Exercise prompt. For the material below, count each line where the string "Series" appears, then return the total alone.

[Start of section]

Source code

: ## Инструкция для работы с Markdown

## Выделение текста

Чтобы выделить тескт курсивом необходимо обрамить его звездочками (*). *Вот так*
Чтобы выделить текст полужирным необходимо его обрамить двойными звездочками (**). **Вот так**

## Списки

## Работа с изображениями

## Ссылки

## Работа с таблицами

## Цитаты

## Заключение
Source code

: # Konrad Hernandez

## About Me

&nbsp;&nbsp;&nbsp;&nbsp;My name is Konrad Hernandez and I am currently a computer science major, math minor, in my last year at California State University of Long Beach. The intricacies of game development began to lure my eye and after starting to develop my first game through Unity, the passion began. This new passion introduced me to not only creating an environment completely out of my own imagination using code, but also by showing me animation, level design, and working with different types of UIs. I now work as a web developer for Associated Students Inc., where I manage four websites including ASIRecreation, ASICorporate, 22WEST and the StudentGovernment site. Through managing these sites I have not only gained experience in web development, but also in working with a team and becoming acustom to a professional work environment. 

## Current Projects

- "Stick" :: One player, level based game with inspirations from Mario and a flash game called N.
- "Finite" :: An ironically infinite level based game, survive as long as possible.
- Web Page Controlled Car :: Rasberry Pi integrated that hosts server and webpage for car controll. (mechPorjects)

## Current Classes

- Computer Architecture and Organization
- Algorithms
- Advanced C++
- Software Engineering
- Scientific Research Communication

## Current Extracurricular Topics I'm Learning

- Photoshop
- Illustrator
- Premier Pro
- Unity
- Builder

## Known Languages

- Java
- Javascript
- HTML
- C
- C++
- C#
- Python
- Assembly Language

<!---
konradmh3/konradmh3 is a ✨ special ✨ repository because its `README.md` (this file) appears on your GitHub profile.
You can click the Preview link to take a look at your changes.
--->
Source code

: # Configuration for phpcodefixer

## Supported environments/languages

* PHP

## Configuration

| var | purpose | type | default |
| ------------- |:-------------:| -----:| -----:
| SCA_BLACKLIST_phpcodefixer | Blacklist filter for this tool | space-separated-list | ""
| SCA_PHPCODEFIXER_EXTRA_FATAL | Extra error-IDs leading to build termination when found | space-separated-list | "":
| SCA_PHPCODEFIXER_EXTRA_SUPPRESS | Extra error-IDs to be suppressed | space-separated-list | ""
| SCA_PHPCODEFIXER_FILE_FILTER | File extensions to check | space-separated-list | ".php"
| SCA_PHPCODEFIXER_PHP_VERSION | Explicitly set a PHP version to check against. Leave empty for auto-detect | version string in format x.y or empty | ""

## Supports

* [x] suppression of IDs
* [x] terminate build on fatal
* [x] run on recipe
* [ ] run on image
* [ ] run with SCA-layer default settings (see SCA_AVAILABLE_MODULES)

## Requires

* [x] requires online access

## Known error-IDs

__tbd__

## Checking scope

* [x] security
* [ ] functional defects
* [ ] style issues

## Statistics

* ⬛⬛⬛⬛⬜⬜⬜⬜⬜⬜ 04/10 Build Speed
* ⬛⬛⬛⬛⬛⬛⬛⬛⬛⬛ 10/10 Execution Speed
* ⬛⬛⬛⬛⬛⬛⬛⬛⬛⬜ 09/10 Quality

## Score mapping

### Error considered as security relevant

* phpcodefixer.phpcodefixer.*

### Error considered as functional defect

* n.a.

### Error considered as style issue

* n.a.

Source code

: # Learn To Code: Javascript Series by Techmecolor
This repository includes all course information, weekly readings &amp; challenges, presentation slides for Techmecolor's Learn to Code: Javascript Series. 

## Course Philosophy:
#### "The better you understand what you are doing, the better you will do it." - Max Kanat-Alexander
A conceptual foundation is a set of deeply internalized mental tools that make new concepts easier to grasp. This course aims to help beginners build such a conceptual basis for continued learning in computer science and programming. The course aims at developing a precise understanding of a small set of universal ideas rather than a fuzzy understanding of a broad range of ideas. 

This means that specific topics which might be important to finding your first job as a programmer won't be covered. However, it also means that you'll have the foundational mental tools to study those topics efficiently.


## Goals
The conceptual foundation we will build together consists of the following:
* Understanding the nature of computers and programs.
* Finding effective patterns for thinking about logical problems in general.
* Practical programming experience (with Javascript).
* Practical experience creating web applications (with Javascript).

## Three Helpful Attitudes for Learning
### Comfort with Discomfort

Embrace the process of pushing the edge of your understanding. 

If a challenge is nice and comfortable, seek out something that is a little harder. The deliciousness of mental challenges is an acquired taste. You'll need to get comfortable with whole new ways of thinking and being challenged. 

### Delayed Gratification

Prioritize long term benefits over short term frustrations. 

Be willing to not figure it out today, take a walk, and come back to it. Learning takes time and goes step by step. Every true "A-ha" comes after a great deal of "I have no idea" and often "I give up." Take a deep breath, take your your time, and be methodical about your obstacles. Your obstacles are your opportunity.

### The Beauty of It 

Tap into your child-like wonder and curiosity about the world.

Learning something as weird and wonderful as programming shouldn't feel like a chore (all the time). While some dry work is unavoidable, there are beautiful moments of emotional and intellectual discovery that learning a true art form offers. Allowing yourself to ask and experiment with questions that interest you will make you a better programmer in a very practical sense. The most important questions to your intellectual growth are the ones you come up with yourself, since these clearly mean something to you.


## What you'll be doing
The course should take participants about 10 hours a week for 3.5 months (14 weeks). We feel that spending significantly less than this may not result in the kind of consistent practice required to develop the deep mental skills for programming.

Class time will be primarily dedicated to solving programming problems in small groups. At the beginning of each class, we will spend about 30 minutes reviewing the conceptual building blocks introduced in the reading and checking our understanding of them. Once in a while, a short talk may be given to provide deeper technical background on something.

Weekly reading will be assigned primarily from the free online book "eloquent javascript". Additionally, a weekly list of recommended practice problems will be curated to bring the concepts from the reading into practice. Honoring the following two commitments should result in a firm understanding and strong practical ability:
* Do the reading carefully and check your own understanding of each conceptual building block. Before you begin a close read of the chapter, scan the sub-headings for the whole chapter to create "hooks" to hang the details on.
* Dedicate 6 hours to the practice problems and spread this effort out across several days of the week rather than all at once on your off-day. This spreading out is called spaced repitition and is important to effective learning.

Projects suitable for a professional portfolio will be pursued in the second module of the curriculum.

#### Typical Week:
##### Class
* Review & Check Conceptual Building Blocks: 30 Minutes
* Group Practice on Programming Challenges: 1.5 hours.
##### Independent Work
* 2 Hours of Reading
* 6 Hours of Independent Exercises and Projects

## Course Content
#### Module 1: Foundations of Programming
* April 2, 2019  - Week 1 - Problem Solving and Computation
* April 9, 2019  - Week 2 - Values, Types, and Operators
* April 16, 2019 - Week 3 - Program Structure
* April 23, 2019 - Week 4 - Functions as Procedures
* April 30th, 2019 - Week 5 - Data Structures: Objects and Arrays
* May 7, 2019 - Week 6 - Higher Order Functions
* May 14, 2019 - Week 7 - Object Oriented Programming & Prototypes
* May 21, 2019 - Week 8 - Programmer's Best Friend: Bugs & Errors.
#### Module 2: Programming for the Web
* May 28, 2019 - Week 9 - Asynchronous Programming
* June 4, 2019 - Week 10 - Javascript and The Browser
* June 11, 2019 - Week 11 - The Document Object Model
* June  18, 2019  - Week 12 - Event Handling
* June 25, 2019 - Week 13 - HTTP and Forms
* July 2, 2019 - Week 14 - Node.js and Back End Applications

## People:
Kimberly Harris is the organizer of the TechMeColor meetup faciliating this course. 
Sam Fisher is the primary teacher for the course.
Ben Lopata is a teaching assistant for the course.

[End of section]

Result. 2